Les motivations économiques et commerciales

De l’avis de certains cadres du Minfi, la décision du 24 avril dernier, loin d’être une invention, s’inscrit dans le prolongement de l’article 9 de la loi de finances 2019. Lequel justifie l’opportunité d’une telle mesure en ses alinéas 1 et 3. L’alinéa 3 souligne précisément qu’en : « en cas de nécessité, des valeurs minimales peuvent être édictées pour des raisons de politique commerciale.
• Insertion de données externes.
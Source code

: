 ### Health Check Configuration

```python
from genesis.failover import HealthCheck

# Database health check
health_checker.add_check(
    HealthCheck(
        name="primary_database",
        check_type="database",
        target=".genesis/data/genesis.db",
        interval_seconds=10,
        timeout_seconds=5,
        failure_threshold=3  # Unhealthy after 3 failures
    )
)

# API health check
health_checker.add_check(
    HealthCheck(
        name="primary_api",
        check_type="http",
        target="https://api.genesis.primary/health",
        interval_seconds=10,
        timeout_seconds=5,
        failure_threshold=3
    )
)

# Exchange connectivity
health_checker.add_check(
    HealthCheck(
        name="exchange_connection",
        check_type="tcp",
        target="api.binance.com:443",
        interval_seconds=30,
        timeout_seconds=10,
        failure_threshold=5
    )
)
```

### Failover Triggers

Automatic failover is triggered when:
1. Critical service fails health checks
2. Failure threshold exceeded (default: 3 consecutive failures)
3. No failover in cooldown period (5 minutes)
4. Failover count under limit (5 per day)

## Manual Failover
La durée de validité desdites valeurs est de six mois éventuellement renouvelable ». Bien plus, arguent ces experts, pour des considérations de politique commerciale notamment dans le cadre de la mise en œuvre des mesures de sauvegarde prévues par les règles de l’Organisation Mondiale du Commerce (OMC), « l’administration peut utiliser des valeurs minimales pour promouvoir les secteurs industriels embryonnaires dont la production serait menacée irréversiblement par les produits importés ou qui seraient victimes d’une concurrence déloyale des produits similaires bénéficiant de soutiens multiformes dans leur pays d’exportation ».
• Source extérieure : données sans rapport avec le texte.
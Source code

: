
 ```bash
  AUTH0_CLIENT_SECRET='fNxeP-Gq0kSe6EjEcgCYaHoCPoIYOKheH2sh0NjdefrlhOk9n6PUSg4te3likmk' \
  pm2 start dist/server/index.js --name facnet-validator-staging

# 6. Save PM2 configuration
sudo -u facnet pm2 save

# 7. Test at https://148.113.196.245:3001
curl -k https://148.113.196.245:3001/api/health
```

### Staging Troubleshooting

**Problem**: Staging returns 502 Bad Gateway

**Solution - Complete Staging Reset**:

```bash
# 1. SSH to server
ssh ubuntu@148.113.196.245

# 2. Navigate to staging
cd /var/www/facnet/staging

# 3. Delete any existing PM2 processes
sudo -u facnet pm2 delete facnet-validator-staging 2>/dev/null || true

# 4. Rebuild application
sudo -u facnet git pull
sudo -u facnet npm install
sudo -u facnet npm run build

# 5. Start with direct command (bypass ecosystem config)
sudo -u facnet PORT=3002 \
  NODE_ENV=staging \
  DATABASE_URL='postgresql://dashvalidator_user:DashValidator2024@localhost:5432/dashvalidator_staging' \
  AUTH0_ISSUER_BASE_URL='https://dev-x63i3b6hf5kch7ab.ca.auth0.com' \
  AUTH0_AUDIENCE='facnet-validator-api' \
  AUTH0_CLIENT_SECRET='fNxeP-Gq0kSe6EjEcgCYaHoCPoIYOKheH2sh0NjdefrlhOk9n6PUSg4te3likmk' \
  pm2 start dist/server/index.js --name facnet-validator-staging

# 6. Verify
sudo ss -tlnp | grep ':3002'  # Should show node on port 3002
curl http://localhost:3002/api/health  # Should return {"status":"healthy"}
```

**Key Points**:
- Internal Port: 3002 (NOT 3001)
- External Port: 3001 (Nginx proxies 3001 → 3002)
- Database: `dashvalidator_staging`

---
Vu sous l’angle commercial, la note du Minfi vient « ajuster la valeur de certaines marchandises sensibles importées pour limiter la contrebande provenant des pays voisins (Gabon, Congo, Guinée Equatoriale) où elles sont pourtant parfois considérées comme biens de première nécessité et subséquemment exonérées des droits et taxes de douane (c’est le cas de la sardine en conserve, bières, etc.) », explique un autre cadre de ce département ministériel.

Fiscalité

Sur le plan de la fiscalité, les spécialistes du domaine admettent que la décision de Louis Paul Motaze, ne manque pas de pertinence et ne devrait pas être interpréter outre mesure. Mais il faut y voir une mesure qui « détermine des valeurs minimales applicables pour certaines marchandises difficiles à évaluer en raison de leur conditionnement, de la qualité des importateurs habituels (petits commerçant de « pseudo groupages »), ou de la difficulté à maîtriser leurs flux (motocycles, carreaux, mélanges de vêtements, chaussures et sacs, appareils électroniques, etc.) ». Pour ces mêmes spécialistes, la valeur minimale applicable à ces produits est d’ailleurs « plus basse que la moyenne globale à l’international ». A titre d’illustration, expliquent les services de la Douane, « la valeur de la sardine est fixée à 25 millions de francs CFA par conteneur de 20 pieds alors qu’au Maroc, pays producteur par excellence de cette marchandise, le même conteneur est déclaré à plus de 30 millions à l’exportation », soutiennent-ils. C’est aussi le cas, assène un cadre des douanes, « des motos qui sont vendus en Chine à 220 000 francs CFA environ par unité et dont la valeur minimale fixée par cette décision est de 150 000 francs CFA par moto. C’est aussi le cas pour certaines marchandises telles que les batteries, les carreaux, ou encore les téléphones dont la valeur la plus élevée est de 200 000 francs CFA, alors qu’il existe des téléphones de valeur supérieure à 500 000 francs CFA ».

Gouvernance

En matière de gouvernance, cette décision ne tombe pas du ciel, expliquent des spécialistes. Elle reconduit les valeurs administratives qui s’appliquaient déjà à l’importation des produits tels que : « farine de froment ou de méteil, huiles végétales, margarine, sel raffiné, sucre, gommes à mâcher, biscuits et gaufres, vins en brique, sacs en papier kraft ou en matière plastique, allumettes, produits ferreux, appareils électroniques, articles de toilette, etc.) », précisent-ils. Toute chose qui est conforme, reconnaissent les experts des finances publiques, « aux prescriptions de la loi N° 2018/011 du 11 juillet 2018 portant Code de transparence et de bonne gouvernance dans la gestion des finances publiques au Cameroun ».